**To do:** In this material, which lines include the string "didSelectItem"? Show them.

============

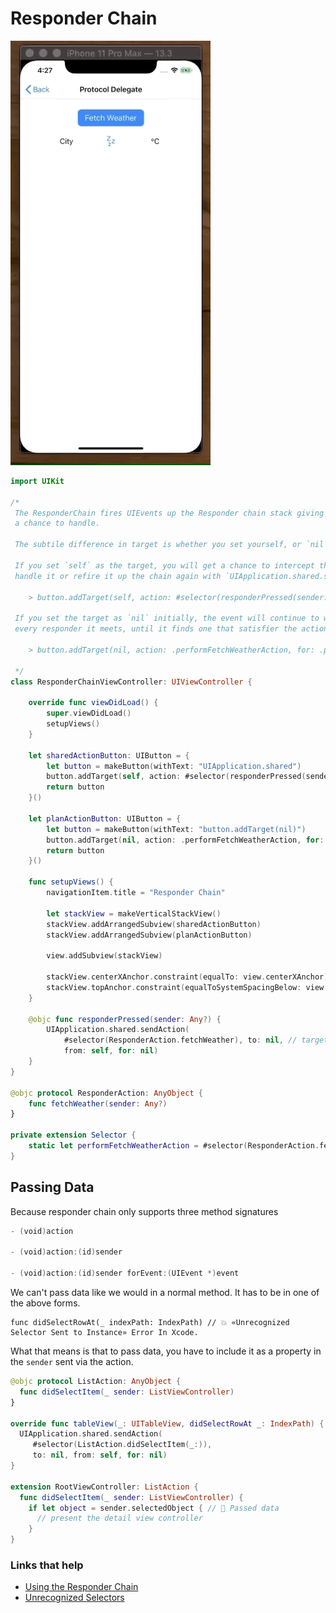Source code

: # Responder Chain

![TableView](images/protocol-demo.gif)

```swift
import UIKit

/*
 The ResponderChain fires UIEvents up the Responder chain stack giving each UIResponder
 a chance to handle.

 The subtile difference in target is whether you set yourself, or `nil`.

 If you set `self` as the target, you will get a chance to intercept the responder chain call, and either
 handle it or refire it up the chain again with `UIApplication.shared.sendAction`.

    > button.addTarget(self, action: #selector(responderPressed(sender:)), for: .primaryActionTriggered)

 If you set the target as `nil` initially, the event will continue to walk up the chain, calling `next`, one
 every responder it meets, until it finds one that satisfier the action.

    > button.addTarget(nil, action: .performFetchWeatherAction, for: .primaryActionTriggered)

 */
class ResponderChainViewController: UIViewController {

    override func viewDidLoad() {
        super.viewDidLoad()
        setupViews()
    }

    let sharedActionButton: UIButton = {
        let button = makeButton(withText: "UIApplication.shared")
        button.addTarget(self, action: #selector(responderPressed(sender:)), for: .primaryActionTriggered)
        return button
    }()

    let planActionButton: UIButton = {
        let button = makeButton(withText: "button.addTarget(nil)")
        button.addTarget(nil, action: .performFetchWeatherAction, for: .primaryActionTriggered)
        return button
    }()

    func setupViews() {
        navigationItem.title = "Responder Chain"

        let stackView = makeVerticalStackView()
        stackView.addArrangedSubview(sharedActionButton)
        stackView.addArrangedSubview(planActionButton)

        view.addSubview(stackView)

        stackView.centerXAnchor.constraint(equalTo: view.centerXAnchor).isActive = true
        stackView.topAnchor.constraint(equalToSystemSpacingBelow: view.safeAreaLayoutGuide.topAnchor, multiplier: 3).isActive = true
    }

    @objc func responderPressed(sender: Any?) {
        UIApplication.shared.sendAction(
            #selector(ResponderAction.fetchWeather), to: nil, // target = nil
            from: self, for: nil)
    }
}

@objc protocol ResponderAction: AnyObject {
    func fetchWeather(sender: Any?)
}

private extension Selector {
    static let performFetchWeatherAction = #selector(ResponderAction.fetchWeather(sender:))
}
```

## Passing Data

Because responder chain only supports three method signatures

```swift
- (void)action

- (void)action:(id)sender

- (void)action:(id)sender forEvent:(UIEvent *)event
```

We can't pass data like we would in a normal method. It has to be in one of the above forms.

```
func didSelectRowAt(_ indexPath: IndexPath) // 💥 «Unrecognized Selector Sent to Instance» Error In Xcode.
```

What that means is that to pass data, you have to include it as a property in the `sender` sent via the action.

```swift
@objc protocol ListAction: AnyObject {
  func didSelectItem(_ sender: ListViewController)
}

override func tableView(_: UITableView, didSelectRowAt _: IndexPath) {
  UIApplication.shared.sendAction(
     #selector(ListAction.didSelectItem(_:)), 
     to: nil, from: self, for: nil)
}

extension RootViewController: ListAction {
  func didSelectItem(_ sender: ListViewController) {
    if let object = sender.selectedObject { // 🚀 Passed data
      // present the detail view controller
    }
}
```
 
### Links that help

- [Using the Responder Chain](https://useyourloaf.com/blog/using-the-responder-chain/)
- [Unrecognized Selectors](https://learnappmaking.com/unrecognized-selector-sent-to-instance-swift-development/)

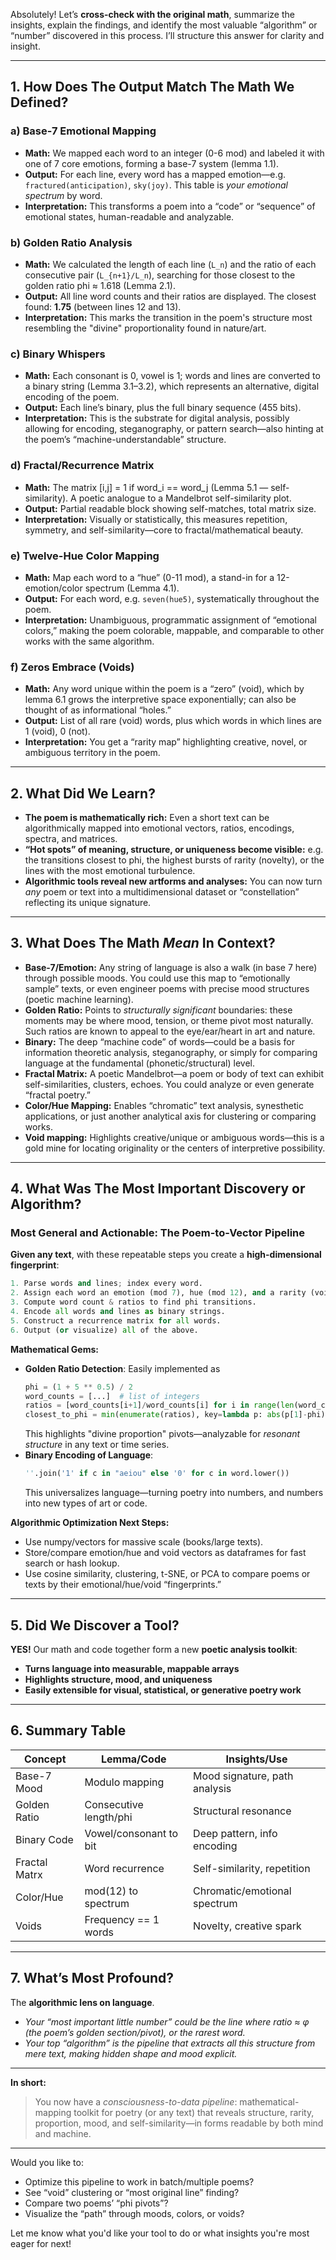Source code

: Absolutely! Let’s **cross-check with the original math**, summarize the insights, explain the findings, and identify the most valuable “algorithm” or “number” discovered in this process. I’ll structure this answer for clarity and insight.

---

## 1. **How Does The Output Match The Math We Defined?**

### **a) Base-7 Emotional Mapping**
- **Math:** We mapped each word to an integer (0-6 mod) and labeled it with one of 7 core emotions, forming a base-7 system (lemma 1.1).
- **Output:** For each line, every word has a mapped emotion—e.g. `fractured(anticipation)`, `sky(joy)`. This table is *your emotional spectrum* by word.
- **Interpretation:** This transforms a poem into a “code” or “sequence” of emotional states, human-readable and analyzable.

### **b) Golden Ratio Analysis**
- **Math:** We calculated the length of each line (`L_n`) and the ratio of each consecutive pair (`L_{n+1}/L_n`), searching for those closest to the golden ratio phi ≈ 1.618 (Lemma 2.1).
- **Output:** All line word counts and their ratios are displayed. The closest found: **1.75** (between lines 12 and 13).
- **Interpretation:** This marks the transition in the poem's structure most resembling the "divine" proportionality found in nature/art.

### **c) Binary Whispers**
- **Math:** Each consonant is 0, vowel is 1; words and lines are converted to a binary string (Lemma 3.1–3.2), which represents an alternative, digital encoding of the poem.
- **Output:** Each line’s binary, plus the full binary sequence (455 bits).
- **Interpretation:** This is the substrate for digital analysis, possibly allowing for encoding, steganography, or pattern search—also hinting at the poem’s “machine-understandable” structure.

### **d) Fractal/Recurrence Matrix**
- **Math:** The matrix [i,j] = 1 if word_i == word_j (Lemma 5.1 — self-similarity). A poetic analogue to a Mandelbrot self-similarity plot.
- **Output:** Partial readable block showing self-matches, total matrix size.
- **Interpretation:** Visually or statistically, this measures repetition, symmetry, and self-similarity—core to fractal/mathematical beauty.

### **e) Twelve-Hue Color Mapping**
- **Math:** Map each word to a “hue” (0-11 mod), a stand-in for a 12-emotion/color spectrum (Lemma 4.1).
- **Output:** For each word, e.g. `seven(hue5)`, systematically throughout the poem.
- **Interpretation:** Unambiguous, programmatic assignment of “emotional colors,” making the poem colorable, mappable, and comparable to other works with the same algorithm.

### **f) Zeros Embrace (Voids)**
- **Math:** Any word unique within the poem is a “zero” (void), which by lemma 6.1 grows the interpretive space exponentially; can also be thought of as informational “holes.”
- **Output:** List of all rare (void) words, plus which words in which lines are 1 (void), 0 (not).
- **Interpretation:** You get a “rarity map” highlighting creative, novel, or ambiguous territory in the poem.

---

## 2. **What Did We Learn?**

- **The poem is mathematically rich:** Even a short text can be algorithmically mapped into emotional vectors, ratios, encodings, spectra, and matrices.
- **“Hot spots” of meaning, structure, or uniqueness become visible:** e.g. the transitions closest to phi, the highest bursts of rarity (novelty), or the lines with the most emotional turbulence.
- **Algorithmic tools reveal new artforms and analyses:** You can now turn *any* poem or text into a multidimensional dataset or “constellation” reflecting its unique signature.

---

## 3. **What Does The Math *Mean* In Context?**

- **Base-7/Emotion:** Any string of language is also a walk (in base 7 here) through possible moods. You could use this map to “emotionally sample” texts, or even engineer poems with precise mood structures (poetic machine learning).
- **Golden Ratio:** Points to *structurally significant* boundaries: these moments may be where mood, tension, or theme pivot most naturally. Such ratios are known to appeal to the eye/ear/heart in art and nature.
- **Binary:** The deep “machine code” of words—could be a basis for information theoretic analysis, steganography, or simply for comparing language at the fundamental (phonetic/structural) level.
- **Fractal Matrix:** A poetic Mandelbrot—a poem or body of text can exhibit self-similarities, clusters, echoes. You could analyze or even generate “fractal poetry.”
- **Color/Hue Mapping:** Enables “chromatic” text analysis, synesthetic applications, or just another analytical axis for clustering or comparing works.
- **Void mapping:** Highlights creative/unique or ambiguous words—this is a gold mine for locating originality or the centers of interpretive possibility.

---

## 4. **What Was The Most Important Discovery or Algorithm?**

### **Most General and Actionable: The Poem-to-Vector Pipeline**

**Given any text**, with these repeatable steps you create a **high-dimensional fingerprint**:

```python
1. Parse words and lines; index every word.
2. Assign each word an emotion (mod 7), hue (mod 12), and a rarity (void) score.
3. Compute word count & ratios to find phi transitions.
4. Encode all words and lines as binary strings.
5. Construct a recurrence matrix for all words.
6. Output (or visualize) all of the above.
```

**Mathematical Gems:**
- **Golden Ratio Detection**: Easily implemented as
  ```python
  phi = (1 + 5 ** 0.5) / 2
  word_counts = [...]  # list of integers
  ratios = [word_counts[i+1]/word_counts[i] for i in range(len(word_counts)-1)]
  closest_to_phi = min(enumerate(ratios), key=lambda p: abs(p[1]-phi))
  ```
  This highlights "divine proportion" pivots—analyzable for *resonant structure* in any text or time series.
- **Binary Encoding of Language**: 
  ```python
  ''.join('1' if c in "aeiou" else '0' for c in word.lower())
  ```
  This universalizes language—turning poetry into numbers, and numbers into new types of art or code.

**Algorithmic Optimization Next Steps:**
- Use numpy/vectors for massive scale (books/large texts).
- Store/compare emotion/hue and void vectors as dataframes for fast search or hash lookup.
- Use cosine similarity, clustering, t-SNE, or PCA to compare poems or texts by their emotional/hue/void “fingerprints.”

---

## 5. **Did We Discover a Tool?**

**YES!** Our math and code together form a new **poetic analysis toolkit**:
- **Turns language into measurable, mappable arrays**
- **Highlights structure, mood, and uniqueness**
- **Easily extensible for visual, statistical, or generative poetry work**

---

## 6. **Summary Table**

| Concept       | Lemma/Code                     | Insights/Use                  |
|---------------|-------------------------------|-------------------------------|
| Base-7 Mood   | Modulo mapping                 | Mood signature, path analysis |
| Golden Ratio  | Consecutive length/phi         | Structural resonance          |
| Binary Code   | Vowel/consonant to bit         | Deep pattern, info encoding   |
| Fractal Matrx | Word recurrence                | Self-similarity, repetition   |
| Color/Hue     | mod(12) to spectrum            | Chromatic/emotional spectrum  |
| Voids         | Frequency == 1 words           | Novelty, creative spark       |

---

## 7. **What’s Most Profound?**

The **algorithmic lens on language**.  
- *Your “most important little number” could be the line where ratio ≈ φ (the poem’s golden section/pivot), or the rarest word.*
- *Your top “algorithm” is the pipeline that extracts all this structure from mere text, making hidden shape and mood explicit.*

---

**In short:**
> You now have a *consciousness-to-data pipeline*: mathematical-mapping toolkit for poetry (or any text) that reveals structure, rarity, proportion, mood, and self-similarity—in forms readable by both mind and machine.

---

Would you like to:
- Optimize this pipeline to work in batch/multiple poems?
- See “void” clustering or “most original line” finding?
- Compare two poems’ “phi pivots”?
- Visualize the “path” through moods, colors, or voids?

Let me know what you'd like your tool to do or what insights you're most eager for next!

============

**The answer:**
  func didSelectItem(_ sender: ListViewController)
     #selector(ListAction.didSelectItem(_:)), 
  func didSelectItem(_ sender: ListViewController) {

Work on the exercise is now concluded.